■ Task data ■
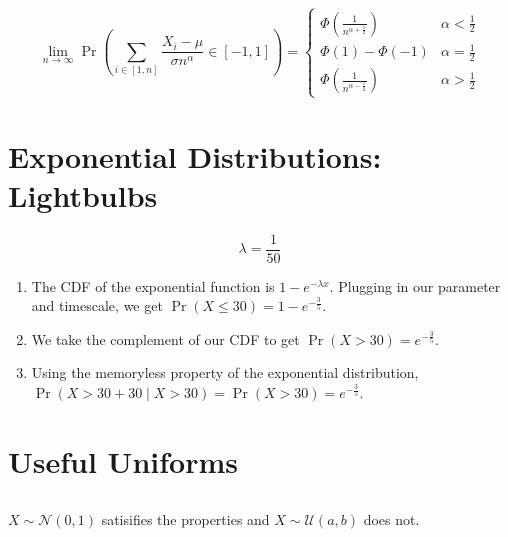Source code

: \documentclass{article}
\begin{document}
\subsection{}

\begin{equation}
    \lim_{n \to \infty} \Pr\left(\sum_{i \in [1, n]} \frac{X_i - \mu}{\sigma n^\alpha} \in [-1, 1]\right) =
    \begin{cases}
        \Phi\left(\frac{1}{n^{\alpha + \frac{1}{2}}}\right) & \alpha < \frac{1}{2} \\
        \Phi(1) - \Phi(-1) & \alpha = \frac{1}{2} \\
        \Phi\left(\frac{1}{n^{\alpha - \frac{1}{2}}}\right) & \alpha > \frac{1}{2}
    \end{cases}
\end{equation}

\newpage
\section{Exponential Distributions: Lightbulbs}

\begin{equation}
    \lambda = \frac{1}{50}
\end{equation}

\begin{enumerate}
    \item The CDF of the exponential function is \(1 - e^{-\lambda x}\).
    Plugging in our parameter and timescale, we get \(\Pr(X \leqslant 30) = 1 - e^{-\frac{3}{5}}\).
    \item We take the complement of our CDF to get \(\Pr(X > 30) = e^{-\frac{3}{5}}\).
    \item Using the memoryless property of the exponential distribution,
    \(\Pr(X > 30 + 30 \mid X > 30) = \Pr(X > 30) = e^{-\frac{3}{5}}\).
\end{enumerate}

\section{Useful Uniforms}

\subsection{}

\(X \sim \mathcal{N}(0, 1)\) satisifies the properties and  \(X \sim \mathcal{U}(a, b)\) does not.
\end{document}
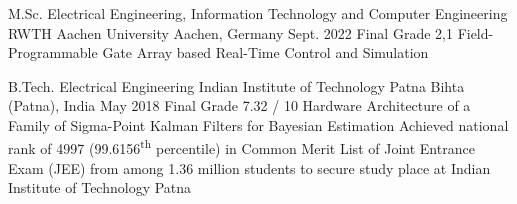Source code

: 
\begin{cveducation}

\cvschool
	{M.Sc.} %
	{Electrical Engineering, Information Technology and Computer Engineering} %
	{RWTH Aachen University} %
	{Aachen, Germany} %
	{Sept. 2022} %
	{Final Grade 2,1} %
	{Field-Programmable Gate Array based Real-Time Control and Simulation} %
	{} %

\cvschool
	{B.Tech.} %
	{Electrical Engineering} %
	{Indian Institute of Technology Patna} %
	{Bihta (Patna), India} %
	{May 2018} %
	{Final Grade 7.32 / 10} %
	{Hardware Architecture of a Family of Sigma-Point Kalman Filters for Bayesian Estimation} %
	{Achieved national rank of 4997 (99.6156\textsuperscript{th} percentile) in Common Merit List of Joint Entrance Exam (JEE) from among 1.36 million students to secure study place at Indian Institute of Technology Patna} %



\end{cveducation}
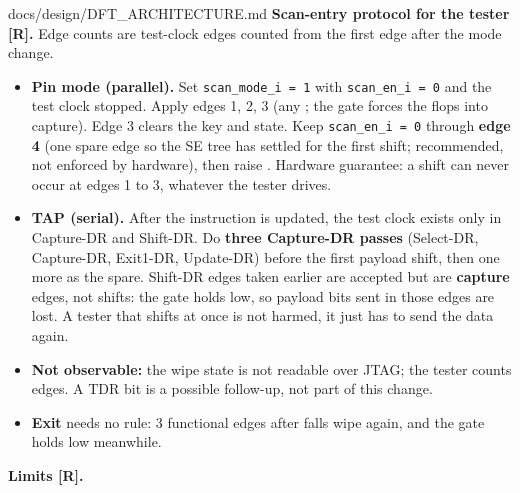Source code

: \begin{relocated}{docs/design/DFT_ARCHITECTURE.md}
\textbf{Scan-entry protocol for the tester {[}R{]}.} Edge counts are
test-clock edges counted from the first edge after the mode change.

\begin{itemize}
\tightlist
\item
  \textbf{Pin mode (parallel).} Set
  \texttt{scan\_\allowbreak{}mode\_\allowbreak{}i\ =\allowbreak{}\ 1}
  with \texttt{scan\_\allowbreak{}en\_\allowbreak{}i\ =\allowbreak{}\ 0}
  and the test clock stopped. Apply  edges 1, 2, 3 (any
  ; the gate forces the flops into capture). Edge 3
  clears the key and state. Keep
  \texttt{scan\_\allowbreak{}en\_\allowbreak{}i\ =\allowbreak{}\ 0}
  through \textbf{edge 4} (one spare edge so the SE tree has settled for
  the first shift; recommended, not enforced by hardware), then raise
  . Hardware guarantee: a shift can never occur at edges
  1 to 3, whatever the tester drives.
\item
  \textbf{TAP (serial).} After the  instruction is updated,
  the test clock exists only in Capture-DR and Shift-DR. Do
  \textbf{three Capture-DR passes} (Select-DR, Capture-DR, Exit1-DR,
  Update-DR) before the first payload shift, then one more as the spare.
  Shift-DR edges taken earlier are accepted but are \textbf{capture}
  edges, not shifts: the gate holds  low, so payload bits
  sent in those edges are lost. A tester that shifts at once is not
  harmed, it just has to send the data again.
\item
  \textbf{Not observable:} the wipe state is not readable over JTAG; the
  tester counts edges. A  TDR bit is a possible
  follow-up, not part of this change.
\item
  \textbf{Exit} needs no rule: 3 functional  edges after
   falls wipe again, and the gate holds 
  low meanwhile.
\end{itemize}

\textbf{Limits {[}R{]}.}


\end{relocated}
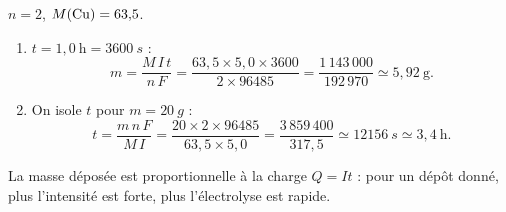 \documentclass[11pt,a4paper]{article}
\begin{document}
\begin{corr}
$n=2$, $M(\ce{Cu})=63{,}5$.
\begin{enumerate}[label=\textbf{\alph*)},leftmargin=2.2em,topsep=2pt,itemsep=2pt]
  \item $t = 1{,}0\ \mathrm{h} = \SI{3600}{s}$ :
        \[
        m = \frac{M\,I\,t}{n\,F} = \frac{63{,}5\times 5{,}0\times 3600}{2\times 96485}
        = \frac{1\,143\,000}{192\,970} \simeq \boxed{5{,}92\ \mathrm{g}}.
        \]
  \item On isole $t$ pour $m=\SI{20}{g}$ :
        \[
        t = \frac{m\,n\,F}{M\,I} = \frac{20\times 2\times 96485}{63{,}5\times 5{,}0}
        = \frac{3\,859\,400}{317{,}5} \simeq \SI{12156}{s} \simeq \boxed{3{,}4\ \mathrm{h}}.
        \]
\end{enumerate}
La masse déposée est proportionnelle à la charge $Q=It$ : pour un dépôt donné, plus l'intensité est
forte, plus l'électrolyse est rapide.
\end{corr}
\end{document}
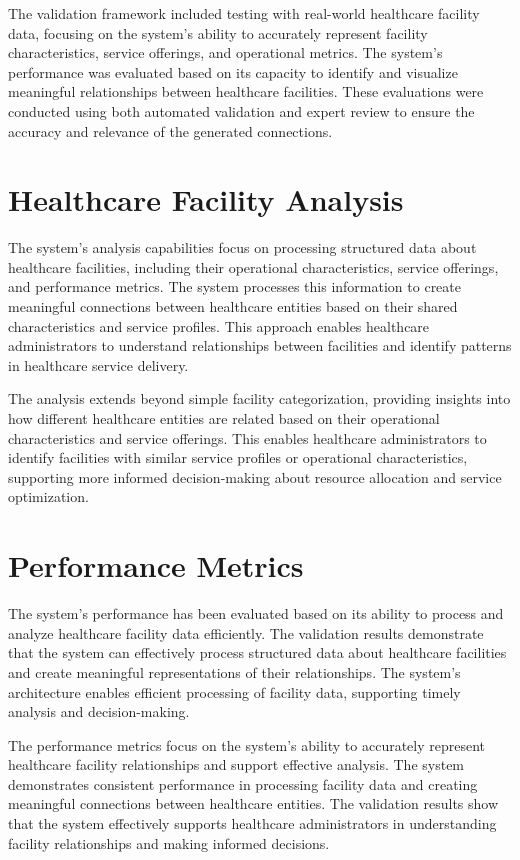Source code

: \documentclass[12pt,a4paper]{report}
\begin{document}
The validation framework included testing with real-world healthcare facility data, focusing on the system's ability to accurately represent facility characteristics, service offerings, and operational metrics. The system's performance was evaluated based on its capacity to identify and visualize meaningful relationships between healthcare facilities. These evaluations were conducted using both automated validation and expert review to ensure the accuracy and relevance of the generated connections.

\section{Healthcare Facility Analysis}
The system's analysis capabilities focus on processing structured data about healthcare facilities, including their operational characteristics, service offerings, and performance metrics. The system processes this information to create meaningful connections between healthcare entities based on their shared characteristics and service profiles. This approach enables healthcare administrators to understand relationships between facilities and identify patterns in healthcare service delivery.

The analysis extends beyond simple facility categorization, providing insights into how different healthcare entities are related based on their operational characteristics and service offerings. This enables healthcare administrators to identify facilities with similar service profiles or operational characteristics, supporting more informed decision-making about resource allocation and service optimization.

\section{Performance Metrics}
The system's performance has been evaluated based on its ability to process and analyze healthcare facility data efficiently. The validation results demonstrate that the system can effectively process structured data about healthcare facilities and create meaningful representations of their relationships. The system's architecture enables efficient processing of facility data, supporting timely analysis and decision-making.

The performance metrics focus on the system's ability to accurately represent healthcare facility relationships and support effective analysis. The system demonstrates consistent performance in processing facility data and creating meaningful connections between healthcare entities. The validation results show that the system effectively supports healthcare administrators in understanding facility relationships and making informed decisions.
\end{document}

■ Problem description ■
Scan the material above for the word "evaluated", and copy each line where it appears.

■ Response area ■
The validation framework included testing with real-world healthcare facility data, focusing on the system's ability to accurately represent facility characteristics, service offerings, and operational metrics. The system's performance was evaluated based on its capacity to identify and visualize meaningful relationships between healthcare facilities. These evaluations were conducted using both automated validation and expert review to ensure the accuracy and relevance of the generated connections.
The system's performance has been evaluated based on its ability to process and analyze healthcare facility data efficiently. The validation results demonstrate that the system can effectively process structured data about healthcare facilities and create meaningful representations of their relationships. The system's architecture enables efficient processing of facility data, supporting timely analysis and decision-making.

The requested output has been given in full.